Now that Hanukkah is just around the corner, I’m doing my best to prepare by shopping early, searching for the best deals, and clearing out space in my house to accommodate the usual haul of incoming presents.
So let’s talk about those presents for a minute. My kids tend to get a lot of them—too many, if I’m being honest. And since my oldest happens to have a December birthday, the influx of stuff that takes over my already-cluttered house around Hanukkah time is almost unmanageable. Not only that, but the sheer volume of presents is actually overwhelming for my kids, so much so that my family’s generosity almost tends to backfire.
That’s why this year, I’m determined to eliminate at least some of those gifts in favor of ones that don’t take up physical space. If you’re at the point where you’re dreading Hanukkah and the gift invasion that comes with it, here are a few strategies for avoiding those cute but useless presents you’d rather not have in your home.

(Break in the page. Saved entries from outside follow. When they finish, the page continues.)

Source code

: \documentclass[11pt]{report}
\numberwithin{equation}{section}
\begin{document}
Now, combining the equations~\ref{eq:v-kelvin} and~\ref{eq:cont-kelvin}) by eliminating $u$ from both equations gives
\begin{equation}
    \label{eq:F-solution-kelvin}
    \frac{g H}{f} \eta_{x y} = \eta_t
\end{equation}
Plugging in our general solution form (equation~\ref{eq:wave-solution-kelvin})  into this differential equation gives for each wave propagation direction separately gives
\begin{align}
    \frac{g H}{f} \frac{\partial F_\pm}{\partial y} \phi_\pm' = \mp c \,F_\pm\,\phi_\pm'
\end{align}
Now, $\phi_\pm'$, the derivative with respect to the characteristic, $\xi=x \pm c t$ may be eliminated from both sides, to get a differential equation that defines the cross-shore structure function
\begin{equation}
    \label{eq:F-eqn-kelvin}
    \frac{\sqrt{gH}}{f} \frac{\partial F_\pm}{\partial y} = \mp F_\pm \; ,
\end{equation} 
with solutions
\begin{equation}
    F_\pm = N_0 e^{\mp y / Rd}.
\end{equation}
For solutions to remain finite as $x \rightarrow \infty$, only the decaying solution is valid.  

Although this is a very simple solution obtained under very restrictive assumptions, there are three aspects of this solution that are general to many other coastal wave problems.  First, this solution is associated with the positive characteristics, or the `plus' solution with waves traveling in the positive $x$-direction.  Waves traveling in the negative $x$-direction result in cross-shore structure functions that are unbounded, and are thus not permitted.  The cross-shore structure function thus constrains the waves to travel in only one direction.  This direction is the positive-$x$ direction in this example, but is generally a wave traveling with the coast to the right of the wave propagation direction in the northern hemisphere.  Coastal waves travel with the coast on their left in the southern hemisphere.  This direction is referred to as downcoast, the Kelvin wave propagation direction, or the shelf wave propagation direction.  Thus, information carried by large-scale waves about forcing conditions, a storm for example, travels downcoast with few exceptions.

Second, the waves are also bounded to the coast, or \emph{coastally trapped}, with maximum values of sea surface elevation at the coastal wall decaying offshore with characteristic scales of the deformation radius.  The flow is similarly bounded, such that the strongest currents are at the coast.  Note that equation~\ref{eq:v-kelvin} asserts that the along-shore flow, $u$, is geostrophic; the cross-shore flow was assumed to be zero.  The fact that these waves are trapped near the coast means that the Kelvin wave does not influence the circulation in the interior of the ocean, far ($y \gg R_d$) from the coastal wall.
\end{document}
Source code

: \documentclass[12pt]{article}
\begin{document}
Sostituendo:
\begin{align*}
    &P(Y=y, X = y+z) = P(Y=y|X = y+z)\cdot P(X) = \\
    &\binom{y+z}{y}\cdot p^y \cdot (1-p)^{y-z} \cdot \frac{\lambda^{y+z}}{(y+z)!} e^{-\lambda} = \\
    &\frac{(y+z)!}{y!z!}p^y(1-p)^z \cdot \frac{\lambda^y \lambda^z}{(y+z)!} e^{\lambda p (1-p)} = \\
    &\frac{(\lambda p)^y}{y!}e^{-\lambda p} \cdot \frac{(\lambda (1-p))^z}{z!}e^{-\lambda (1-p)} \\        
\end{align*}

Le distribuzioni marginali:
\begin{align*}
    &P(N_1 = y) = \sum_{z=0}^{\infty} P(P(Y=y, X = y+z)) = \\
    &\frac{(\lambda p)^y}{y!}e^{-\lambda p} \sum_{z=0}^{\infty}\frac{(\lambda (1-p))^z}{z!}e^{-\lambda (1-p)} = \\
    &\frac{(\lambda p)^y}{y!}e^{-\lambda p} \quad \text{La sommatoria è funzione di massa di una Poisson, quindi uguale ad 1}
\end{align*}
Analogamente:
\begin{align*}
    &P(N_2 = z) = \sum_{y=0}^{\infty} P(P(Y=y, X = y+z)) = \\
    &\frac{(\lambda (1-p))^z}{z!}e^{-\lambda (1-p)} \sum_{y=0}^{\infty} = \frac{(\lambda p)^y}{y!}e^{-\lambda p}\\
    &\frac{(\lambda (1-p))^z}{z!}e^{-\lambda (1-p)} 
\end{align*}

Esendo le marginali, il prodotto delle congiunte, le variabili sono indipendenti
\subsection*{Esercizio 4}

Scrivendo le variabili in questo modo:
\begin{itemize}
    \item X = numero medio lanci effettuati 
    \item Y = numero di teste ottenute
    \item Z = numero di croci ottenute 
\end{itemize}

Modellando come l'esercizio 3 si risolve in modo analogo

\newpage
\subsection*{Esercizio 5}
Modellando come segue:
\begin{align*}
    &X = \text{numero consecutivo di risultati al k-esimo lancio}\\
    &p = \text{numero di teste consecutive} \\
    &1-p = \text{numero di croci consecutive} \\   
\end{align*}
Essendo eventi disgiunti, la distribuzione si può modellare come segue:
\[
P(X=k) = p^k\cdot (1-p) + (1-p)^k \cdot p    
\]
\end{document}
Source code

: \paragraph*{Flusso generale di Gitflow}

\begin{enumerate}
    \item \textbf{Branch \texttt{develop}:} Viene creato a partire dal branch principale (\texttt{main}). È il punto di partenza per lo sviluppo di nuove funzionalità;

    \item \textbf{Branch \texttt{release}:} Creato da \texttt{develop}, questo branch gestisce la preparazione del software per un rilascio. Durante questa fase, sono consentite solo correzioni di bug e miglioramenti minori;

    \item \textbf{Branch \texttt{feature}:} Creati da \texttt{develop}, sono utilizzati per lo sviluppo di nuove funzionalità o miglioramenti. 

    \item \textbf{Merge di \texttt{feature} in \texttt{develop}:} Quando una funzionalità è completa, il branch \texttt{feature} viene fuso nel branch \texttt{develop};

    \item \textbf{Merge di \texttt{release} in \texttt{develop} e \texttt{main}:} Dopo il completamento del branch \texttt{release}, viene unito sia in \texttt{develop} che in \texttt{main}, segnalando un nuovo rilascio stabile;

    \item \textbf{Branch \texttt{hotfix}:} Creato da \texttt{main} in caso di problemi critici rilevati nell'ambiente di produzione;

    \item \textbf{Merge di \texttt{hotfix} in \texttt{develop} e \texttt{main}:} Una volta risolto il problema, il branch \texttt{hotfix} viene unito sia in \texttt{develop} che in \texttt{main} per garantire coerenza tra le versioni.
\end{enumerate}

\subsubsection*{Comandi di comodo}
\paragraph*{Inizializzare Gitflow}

1. Bust out the summer camp brochures
For the past couple of summers, my son has attended a mini camp of sorts run by our synagogue. At this point, however, he’s aged out of that program, which means that if I want him to attend camp this summer, I need to be prepared to shell out $4,000-$5,000. (And trust me, it’s not like I’m picking the fanciest camps—that’s just the going rate around here.) Since full-camp is a big jump from the $700 program we paid for this past summer, it’s going to be a stretch to send my son, so I’m hoping I can entice a few family members to sponsor a day or week of camp in lieu of gifts.
If you’re facing a similar expense (whether it’s your first summer of full-time camp or not), try sitting down with some family members and showing them how the money they’d otherwise spend on yet another construction set could buy your child two or three days of swimming, sports, and arts and crafts.
2. Ask for lessons
Is your child interested in learning an instrument or skill? We all know that lessons are expensive, so instead of toys, try asking family members to sponsor a lesson or two. There’s a good chance your child will get more from a month of karate than a video game or LEGO set.
3. Request gift cards for family outings
My family loves going to zoos, aquariums, and museums. The problem is that these places cost money, and more than some of us might think. (I once saw our local zoo listed as a budget activity for families in the area. Funny, but at almost $80 for my family to visit for the day, that’s not exactly low-cost in my book.) If you’d rather have experiences than gifts, try providing your family members with a list of your favorite kid-friendly spots and encourage them to purchase gift cards. In return, you can promise to send pictures of those fun family outings.
4. Talk about college
My son isn’t even 5, so it’s hard for me to sell family on the idea of contributing to a college fund. But in reality, if even a handful of family members were to put $50 or $100 into a college fund instead of giving my son a holiday gift or four, it would add up over time. If college is a concern for you, be up front with your loved ones and ask for some cash instead of gifts.
5. When all else fails, create a wish list
In an ideal world, the people in your life would understand your reasoning for not wanting so much physical stuff. In reality, it’s hard to change people’s mentality. Some folks just plain want to see their grandchildren/nieces/nephews/cousins unwrap presents and exclaim in delight, even if the gifts in question inevitably wind up stashed in a closet several days later. If you can’t talk your family into writing a check or handing over a gift card, you can at least help ensure that the gifts they buy are useful ones by creating an online wish list. Popular retailers (think Amazon.com and Toys R Us) allow you to point and click your way to an approved list of gifts, which will not only help you weed out unwanted toys, but make shopping easier for those on the purchasing end.
Of course, there’s a good chance your family will ignore your pleas for fewer gifts, in which case your only move is to smile and say thank you. Remember, gift-giving, no matter what form, comes from a good, generous place, and it’s better to be gracious than to come off as ungrateful.